Politics

House Republicans frustrated with Senate for not considering health-care repeal bill

Chris Moody Chris Moody is a reporter for The Daily Caller.
Font Size:

After nary a peep from House Republicans while the Senate blocked hundreds of Democratic proposals during the past few years, Republicans are now expressing frustration with the upper chamber for letting their bills die too.

House Majority Leader Eric Cantor, perturbed that the Republican proposal to repeal the health-care law will likely not see any daylight in the Senate, said Wednesday that the Senate is no place for bills to die.

“I’ve got a problem with the assumption here that somehow the Senate can be a place where legislation to go into a cul-de-sac or dead end,” Cantor told reporters. “Leader Reid continues to say that he is not going to bring this up for a vote in the Senate. The American people deserve a full hearing. They deserve to see this legislation go to the Senate for a full vote.”

“The Senate ought not be a place that legislation goes into a dead end,” he reiterated later.

Except that it is. Or at least, that’s what Republicans thought a few months ago.

By February 2010, the Democrat-controlled House passed more than 300 bills that were left floundering in the Senate. Some eventually passed through the chamber, but many died by the end of the 111th Congress. Republicans expressed few signs of protest while bill after bill proposed by House Democrats were rejected or ignored.

When asked about the apparent discrepancy, Rep.
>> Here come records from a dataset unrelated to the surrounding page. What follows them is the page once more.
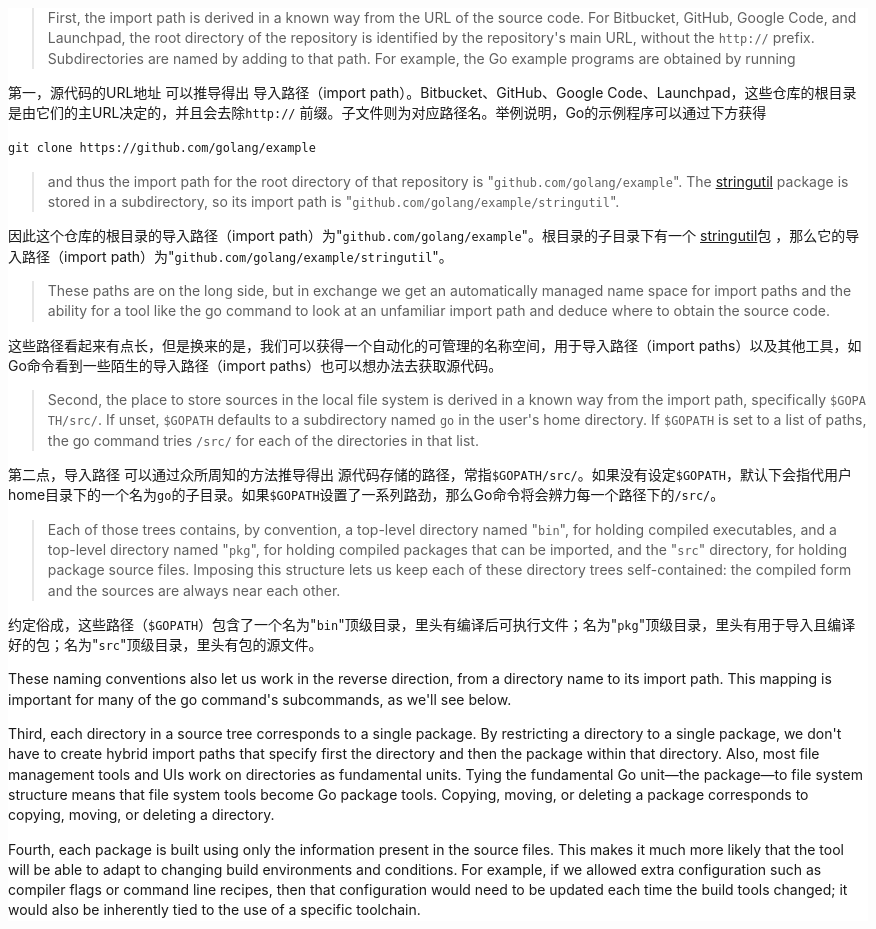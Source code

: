 > First, the import path is derived in a known way from the URL of the source code. For Bitbucket, GitHub, Google Code, and Launchpad, the root directory of the repository is identified by the repository's main URL, without the `http://` prefix. Subdirectories are named by adding to that path. For example, the Go example programs are obtained by running

第一，源代码的URL地址 可以推导得出 导入路径（import path）。Bitbucket、GitHub、Google Code、Launchpad，这些仓库的根目录是由它们的主URL决定的，并且会去除`http://` 前缀。子文件则为对应路径名。举例说明，Go的示例程序可以通过下方获得

```
git clone https://github.com/golang/example
```

> and thus the import path for the root directory of that repository is "`github.com/golang/example`". The [stringutil](https://godoc.org/github.com/golang/example/stringutil) package is stored in a subdirectory, so its import path is "`github.com/golang/example/stringutil`".

因此这个仓库的根目录的导入路径（import path）为"`github.com/golang/example`"。根目录的子目录下有一个 [stringutil](https://godoc.org/github.com/golang/example/stringutil)包 ，那么它的导入路径（import path）为"`github.com/golang/example/stringutil`"。

> These paths are on the long side, but in exchange we get an automatically managed name space for import paths and the ability for a tool like the go command to look at an unfamiliar import path and deduce where to obtain the source code.

这些路径看起来有点长，但是换来的是，我们可以获得一个自动化的可管理的名称空间，用于导入路径（import paths）以及其他工具，如Go命令看到一些陌生的导入路径（import paths）也可以想办法去获取源代码。

> Second, the place to store sources in the local file system is derived in a known way from the import path, specifically `$GOPATH/src/`. If unset, `$GOPATH` defaults to a subdirectory named `go` in the user's home directory. If `$GOPATH` is set to a list of paths, the go command tries `/src/` for each of the directories in that list.

第二点，导入路径 可以通过众所周知的方法推导得出 源代码存储的路径，常指`$GOPATH/src/`。如果没有设定`$GOPATH`，默认下会指代用户home目录下的一个名为`go`的子目录。如果`$GOPATH`设置了一系列路劲，那么Go命令将会辨力每一个路径下的`/src/`。

> Each of those trees contains, by convention, a top-level directory named "`bin`", for holding compiled executables, and a top-level directory named "`pkg`", for holding compiled packages that can be imported, and the "`src`" directory, for holding package source files. Imposing this structure lets us keep each of these directory trees self-contained: the compiled form and the sources are always near each other.

约定俗成，这些路径（`$GOPATH`）包含了一个名为"`bin`"顶级目录，里头有编译后可执行文件；名为"`pkg`"顶级目录，里头有用于导入且编译好的包；名为"`src`"顶级目录，里头有包的源文件。

These naming conventions also let us work in the reverse direction, from a directory name to its import path. This mapping is important for many of the go command's subcommands, as we'll see below.

Third, each directory in a source tree corresponds to a single package. By restricting a directory to a single package, we don't have to create hybrid import paths that specify first the directory and then the package within that directory. Also, most file management tools and UIs work on directories as fundamental units. Tying the fundamental Go unit—the package—to file system structure means that file system tools become Go package tools. Copying, moving, or deleting a package corresponds to copying, moving, or deleting a directory.

Fourth, each package is built using only the information present in the source files. This makes it much more likely that the tool will be able to adapt to changing build environments and conditions. For example, if we allowed extra configuration such as compiler flags or command line recipes, then that configuration would need to be updated each time the build tools changed; it would also be inherently tied to the use of a specific toolchain.
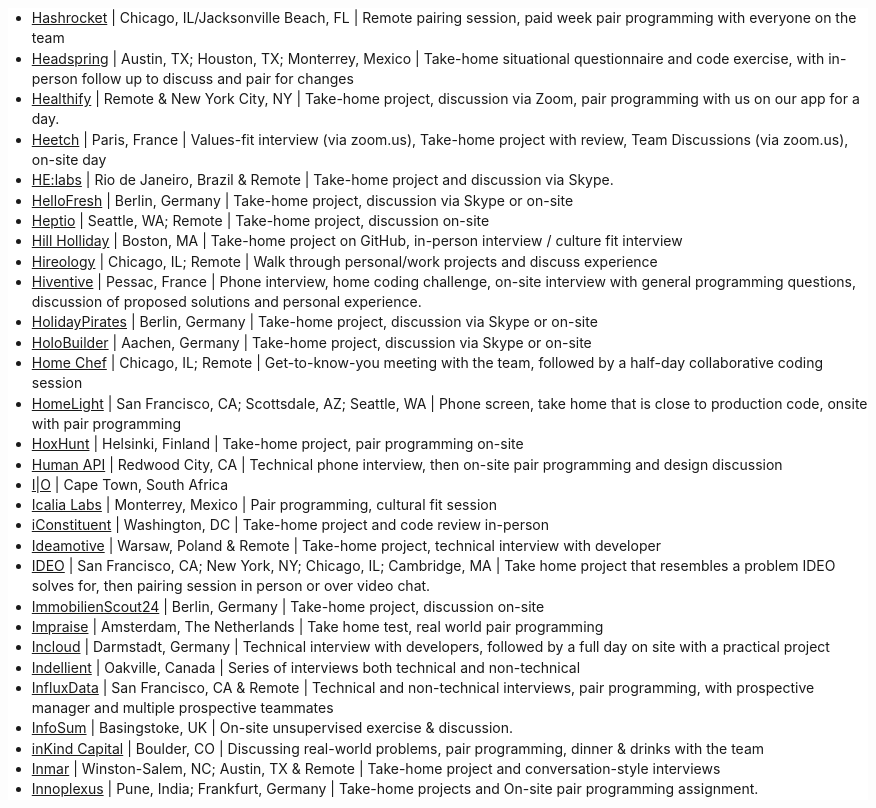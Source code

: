 -   [Hashrocket](https://hashrocket.com) | Chicago, IL/Jacksonville Beach, FL | Remote pairing session, paid week pair programming with everyone on the team
-   [Headspring](https://headspring.com/about/careers) | Austin, TX; Houston, TX; Monterrey, Mexico | Take-home situational questionnaire and code exercise, with in-person follow up to discuss and pair for changes
-   [Healthify](https://healthify.us) | Remote & New York City, NY | Take-home project, discussion via Zoom, pair programming with us on our app for a day.
-   [Heetch](https://www.heetch.com) | Paris, France | Values-fit interview (via zoom.us), Take-home project with review, Team Discussions (via zoom.us), on-site day
-   [HE:labs](https://helabs.com) | Rio de Janeiro, Brazil & Remote | Take-home project and discussion via Skype.
-   [HelloFresh](https://www.hellofresh.com/jobs) | Berlin, Germany | Take-home project, discussion via Skype or on-site
-   [Heptio](https://www.heptio.com/jobs) | Seattle, WA; Remote | Take-home project, discussion on-site
-   [Hill Holliday](http://www.hhcc.com/careers) | Boston, MA | Take-home project on GitHub, in-person interview / culture fit interview
-   [Hireology](http://www.hireology.com/careers) | Chicago, IL; Remote | Walk through personal/work projects and discuss experience
-   [Hiventive](https://www.hiventive.com) | Pessac, France | Phone interview, home coding challenge, on-site interview with general programming questions, discussion of proposed solutions and personal experience.
-   [HolidayPirates](https://holidaypirates.group/en/jobs) | Berlin, Germany | Take-home project, discussion via Skype or on-site
-   [HoloBuilder](https://www.holobuilder.com) | Aachen, Germany | Take-home project, discussion via Skype or on-site
-   [Home Chef](https://www.homechef.com/careers) | Chicago, IL; Remote | Get-to-know-you meeting with the team, followed by a half-day collaborative coding session
-   [HomeLight](https://www.homelight.com/engineering) | San Francisco, CA; Scottsdale, AZ; Seattle, WA | Phone screen, take home that is close to production code, onsite with pair programming
-   [HoxHunt](https://jobs.hoxhunt.com) | Helsinki, Finland | Take-home project, pair programming on-site
-   [Human API](http://humanapi.co/company/careers) | Redwood City, CA | Technical phone interview, then on-site pair programming and design discussion
-   [I|O](https://io.co.za/opportunities) | Cape Town, South Africa
-   [Icalia Labs](http://icalialabs.com) | Monterrey, Mexico | Pair programming, cultural fit session
-   [iConstituent](http://iconstituent.com/careers/) | Washington, DC | Take-home project and code review in-person
-   [Ideamotive](https://ideamotive.co) | Warsaw, Poland & Remote | Take-home project, technical interview with developer
-   [IDEO](https://www.ideo.com/jobs) | San Francisco, CA; New York, NY; Chicago, IL; Cambridge, MA | Take home project that resembles a problem IDEO solves for, then pairing session in person or over video chat.
-   [ImmobilienScout24](https://boards.greenhouse.io/scout24) | Berlin, Germany | Take-home project, discussion on-site
-   [Impraise](http://jobs.impraise.com) | Amsterdam, The Netherlands | Take home test, real world pair programming
-   [Incloud](https://jobs.incloud.de) | Darmstadt, Germany | Technical interview with developers, followed by a full day on site with a practical project
-   [Indellient](http://www.indellient.com/careers) | Oakville, Canada | Series of interviews both technical and non-technical
-   [InfluxData](https://www.influxdata.com/careers) | San Francisco, CA & Remote | Technical and non-technical interviews, pair programming, with prospective manager and multiple prospective teammates
-   [InfoSum](https://www.infosum.com) | Basingstoke, UK | On-site unsupervised exercise & discussion.
-   [inKind Capital](https://inkindcapital.com) | Boulder, CO | Discussing real-world problems, pair programming, dinner & drinks with the team
-   [Inmar](https://www.inmar.com/careers) | Winston-Salem, NC; Austin, TX & Remote | Take-home project and conversation-style interviews
-   [Innoplexus](https://www.innoplexus.com/careers/) | Pune, India; Frankfurt, Germany | Take-home projects and On-site pair programming assignment.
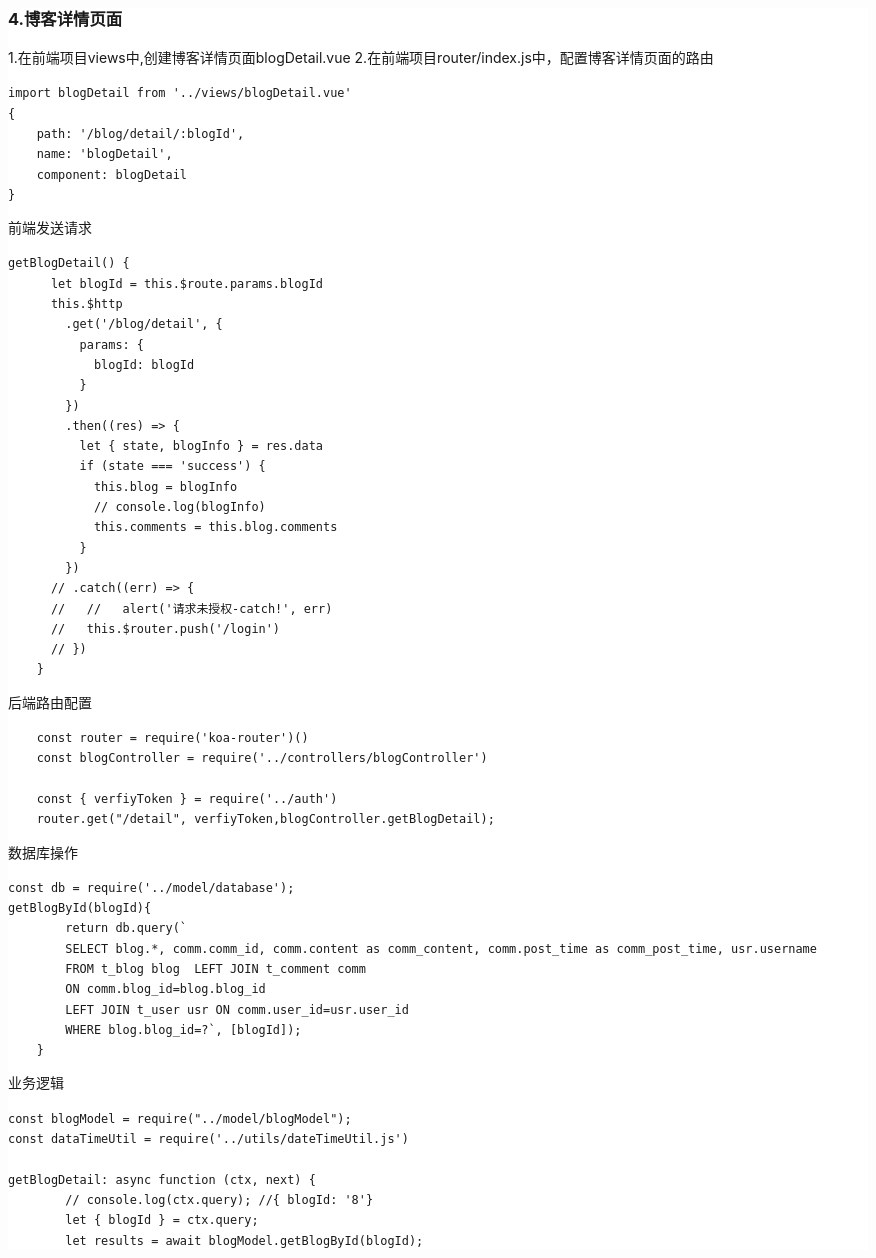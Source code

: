 ### 4.博客详情页面
1.在前端项目views中,创建博客详情页面blogDetail.vue
2.在前端项目router/index.js中，配置博客详情页面的路由
```
import blogDetail from '../views/blogDetail.vue'
{
    path: '/blog/detail/:blogId',
    name: 'blogDetail',
    component: blogDetail
}
```
前端发送请求
```
getBlogDetail() {
      let blogId = this.$route.params.blogId
      this.$http
        .get('/blog/detail', {
          params: {
            blogId: blogId
          }
        })
        .then((res) => {
          let { state, blogInfo } = res.data
          if (state === 'success') {
            this.blog = blogInfo
            // console.log(blogInfo)
            this.comments = this.blog.comments
          }
        })
      // .catch((err) => {
      //   //   alert('请求未授权-catch!', err)
      //   this.$router.push('/login')
      // })
    }
```
后端路由配置
```
    const router = require('koa-router')()
    const blogController = require('../controllers/blogController')

    const { verfiyToken } = require('../auth')
    router.get("/detail", verfiyToken,blogController.getBlogDetail);
```
数据库操作
```
const db = require('../model/database');
getBlogById(blogId){
        return db.query(`
        SELECT blog.*, comm.comm_id, comm.content as comm_content, comm.post_time as comm_post_time, usr.username
        FROM t_blog blog  LEFT JOIN t_comment comm 
        ON comm.blog_id=blog.blog_id 
        LEFT JOIN t_user usr ON comm.user_id=usr.user_id
        WHERE blog.blog_id=?`, [blogId]);
    }
```
业务逻辑
```
const blogModel = require("../model/blogModel");
const dataTimeUtil = require('../utils/dateTimeUtil.js')

getBlogDetail: async function (ctx, next) {
        // console.log(ctx.query); //{ blogId: '8'}
        let { blogId } = ctx.query;
        let results = await blogModel.getBlogById(blogId);
```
Nan Hayworth, Republican freshman from New York, said it was a difference between “bad” bills and a “great” bills.

“They were bad bills,” she said of the hundreds of Democratic proposal passed in the House that were never signed into law. “Now I’d like the Senate to pass this great bill, which is to repeal the Affordable Care Act and then promptly follow with a replacement plan that makes sense for the American people.”

Cantor had previously challenged Reid to take up a vote on health-care repeal, which is expected to pass the House Wednesday afternoon.

“If Harry Reid is so confident that the repeal vote should die in the Senate then he should bring it up for a vote if he’s so confident he’s got the votes,” Cantor said Tuesday.

Reid, who controls the Senate schedule, has said repeatedly he has no plans to take up the measure.